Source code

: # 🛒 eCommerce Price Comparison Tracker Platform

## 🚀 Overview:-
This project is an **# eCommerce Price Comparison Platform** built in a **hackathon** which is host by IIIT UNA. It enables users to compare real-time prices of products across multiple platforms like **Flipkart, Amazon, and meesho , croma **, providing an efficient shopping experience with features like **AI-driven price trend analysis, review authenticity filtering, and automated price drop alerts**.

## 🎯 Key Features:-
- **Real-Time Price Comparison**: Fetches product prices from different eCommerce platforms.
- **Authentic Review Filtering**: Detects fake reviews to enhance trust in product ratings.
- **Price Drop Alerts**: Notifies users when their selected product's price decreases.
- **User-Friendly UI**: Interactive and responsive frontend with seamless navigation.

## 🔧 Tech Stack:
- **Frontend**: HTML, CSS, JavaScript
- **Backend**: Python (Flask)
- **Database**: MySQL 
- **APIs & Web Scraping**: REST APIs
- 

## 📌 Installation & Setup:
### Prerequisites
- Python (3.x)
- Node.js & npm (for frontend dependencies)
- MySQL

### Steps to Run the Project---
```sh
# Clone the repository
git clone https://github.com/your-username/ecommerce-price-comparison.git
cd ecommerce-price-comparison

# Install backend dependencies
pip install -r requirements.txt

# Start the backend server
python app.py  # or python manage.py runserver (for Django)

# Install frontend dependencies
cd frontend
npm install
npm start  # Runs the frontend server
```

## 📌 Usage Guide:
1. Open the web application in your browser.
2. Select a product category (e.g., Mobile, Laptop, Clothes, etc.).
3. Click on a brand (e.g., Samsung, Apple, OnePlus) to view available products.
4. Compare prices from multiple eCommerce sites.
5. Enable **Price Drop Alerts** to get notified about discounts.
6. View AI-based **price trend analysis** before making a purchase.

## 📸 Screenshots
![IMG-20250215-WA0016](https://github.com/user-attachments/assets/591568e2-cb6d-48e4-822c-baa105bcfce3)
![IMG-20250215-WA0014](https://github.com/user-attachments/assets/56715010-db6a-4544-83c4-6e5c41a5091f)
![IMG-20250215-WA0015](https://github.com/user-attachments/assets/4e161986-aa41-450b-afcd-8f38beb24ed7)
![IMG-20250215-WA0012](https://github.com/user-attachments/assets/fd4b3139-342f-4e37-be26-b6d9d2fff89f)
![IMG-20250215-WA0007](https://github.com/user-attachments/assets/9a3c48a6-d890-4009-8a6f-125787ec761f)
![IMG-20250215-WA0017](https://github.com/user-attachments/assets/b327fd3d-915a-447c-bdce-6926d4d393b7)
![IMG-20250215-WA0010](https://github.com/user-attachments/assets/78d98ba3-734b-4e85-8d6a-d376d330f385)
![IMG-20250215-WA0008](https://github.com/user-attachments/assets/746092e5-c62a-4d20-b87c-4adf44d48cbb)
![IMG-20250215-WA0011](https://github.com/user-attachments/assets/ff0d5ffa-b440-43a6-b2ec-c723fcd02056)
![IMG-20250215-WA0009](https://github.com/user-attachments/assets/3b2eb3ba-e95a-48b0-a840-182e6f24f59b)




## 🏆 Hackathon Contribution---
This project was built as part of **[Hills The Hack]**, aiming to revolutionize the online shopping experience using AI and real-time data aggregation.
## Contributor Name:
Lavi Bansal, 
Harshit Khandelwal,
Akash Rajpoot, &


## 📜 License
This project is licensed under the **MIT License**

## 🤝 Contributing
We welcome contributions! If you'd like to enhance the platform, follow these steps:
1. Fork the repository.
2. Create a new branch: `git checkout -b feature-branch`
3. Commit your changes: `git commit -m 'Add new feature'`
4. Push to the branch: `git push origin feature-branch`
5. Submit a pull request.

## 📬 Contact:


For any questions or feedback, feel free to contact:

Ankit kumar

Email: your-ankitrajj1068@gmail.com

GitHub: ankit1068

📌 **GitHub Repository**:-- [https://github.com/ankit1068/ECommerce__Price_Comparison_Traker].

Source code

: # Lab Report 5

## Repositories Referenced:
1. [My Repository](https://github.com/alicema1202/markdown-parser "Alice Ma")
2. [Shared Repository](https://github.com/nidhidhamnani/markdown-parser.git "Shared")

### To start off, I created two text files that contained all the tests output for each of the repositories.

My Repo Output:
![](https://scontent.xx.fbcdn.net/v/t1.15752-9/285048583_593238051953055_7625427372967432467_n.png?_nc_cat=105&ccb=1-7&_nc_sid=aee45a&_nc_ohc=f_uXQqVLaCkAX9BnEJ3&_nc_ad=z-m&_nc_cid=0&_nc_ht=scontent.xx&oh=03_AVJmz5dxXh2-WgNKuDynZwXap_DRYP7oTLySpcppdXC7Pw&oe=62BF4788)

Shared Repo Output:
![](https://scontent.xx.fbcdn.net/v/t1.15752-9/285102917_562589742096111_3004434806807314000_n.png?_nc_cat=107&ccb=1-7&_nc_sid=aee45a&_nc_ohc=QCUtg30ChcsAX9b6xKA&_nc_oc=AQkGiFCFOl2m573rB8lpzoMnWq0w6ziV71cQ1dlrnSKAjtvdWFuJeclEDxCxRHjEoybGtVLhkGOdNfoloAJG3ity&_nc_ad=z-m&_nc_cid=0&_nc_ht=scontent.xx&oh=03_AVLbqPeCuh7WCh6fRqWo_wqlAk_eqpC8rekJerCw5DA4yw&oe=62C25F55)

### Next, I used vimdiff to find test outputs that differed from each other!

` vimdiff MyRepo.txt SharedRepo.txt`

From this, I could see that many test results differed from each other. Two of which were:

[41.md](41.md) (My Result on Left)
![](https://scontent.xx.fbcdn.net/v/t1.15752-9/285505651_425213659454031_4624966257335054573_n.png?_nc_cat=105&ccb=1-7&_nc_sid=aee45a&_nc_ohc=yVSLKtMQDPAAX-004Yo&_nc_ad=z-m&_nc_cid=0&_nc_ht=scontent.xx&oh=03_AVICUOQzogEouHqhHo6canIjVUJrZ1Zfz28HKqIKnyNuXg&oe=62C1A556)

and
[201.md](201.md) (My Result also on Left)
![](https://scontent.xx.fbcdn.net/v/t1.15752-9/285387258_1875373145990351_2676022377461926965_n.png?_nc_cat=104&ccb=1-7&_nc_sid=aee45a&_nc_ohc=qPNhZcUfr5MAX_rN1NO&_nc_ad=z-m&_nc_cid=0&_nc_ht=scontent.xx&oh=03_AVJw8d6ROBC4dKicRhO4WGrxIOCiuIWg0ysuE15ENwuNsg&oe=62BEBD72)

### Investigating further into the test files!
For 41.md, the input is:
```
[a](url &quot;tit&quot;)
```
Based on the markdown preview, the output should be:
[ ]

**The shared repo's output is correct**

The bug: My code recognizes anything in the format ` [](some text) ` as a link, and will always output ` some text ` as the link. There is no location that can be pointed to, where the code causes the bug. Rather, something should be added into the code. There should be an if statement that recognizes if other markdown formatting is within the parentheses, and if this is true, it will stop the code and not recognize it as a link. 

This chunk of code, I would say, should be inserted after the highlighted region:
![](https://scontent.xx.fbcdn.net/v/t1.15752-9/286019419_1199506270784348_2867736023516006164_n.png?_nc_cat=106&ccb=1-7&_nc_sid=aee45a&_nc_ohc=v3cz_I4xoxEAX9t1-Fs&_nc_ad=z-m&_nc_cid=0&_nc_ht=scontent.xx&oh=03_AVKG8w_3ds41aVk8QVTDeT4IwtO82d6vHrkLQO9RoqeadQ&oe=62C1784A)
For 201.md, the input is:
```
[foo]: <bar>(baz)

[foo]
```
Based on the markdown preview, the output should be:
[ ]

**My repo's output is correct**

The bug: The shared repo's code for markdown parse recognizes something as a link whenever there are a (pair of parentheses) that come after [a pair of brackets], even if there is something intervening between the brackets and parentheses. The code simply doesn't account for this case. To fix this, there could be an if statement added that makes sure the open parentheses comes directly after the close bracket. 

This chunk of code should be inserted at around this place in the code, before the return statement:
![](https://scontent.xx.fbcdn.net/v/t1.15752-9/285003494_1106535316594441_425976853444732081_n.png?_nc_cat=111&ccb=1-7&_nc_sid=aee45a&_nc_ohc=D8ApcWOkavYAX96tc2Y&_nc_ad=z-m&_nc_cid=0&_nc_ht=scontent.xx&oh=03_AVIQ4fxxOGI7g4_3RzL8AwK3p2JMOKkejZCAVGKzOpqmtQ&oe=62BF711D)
━━━━
◆ **ABOUT THIS EXERCISE**:
Go over the entries above and tally the lines holding "input"; please answer with the number alone.

◆ **EXERCISE RESULT**:
2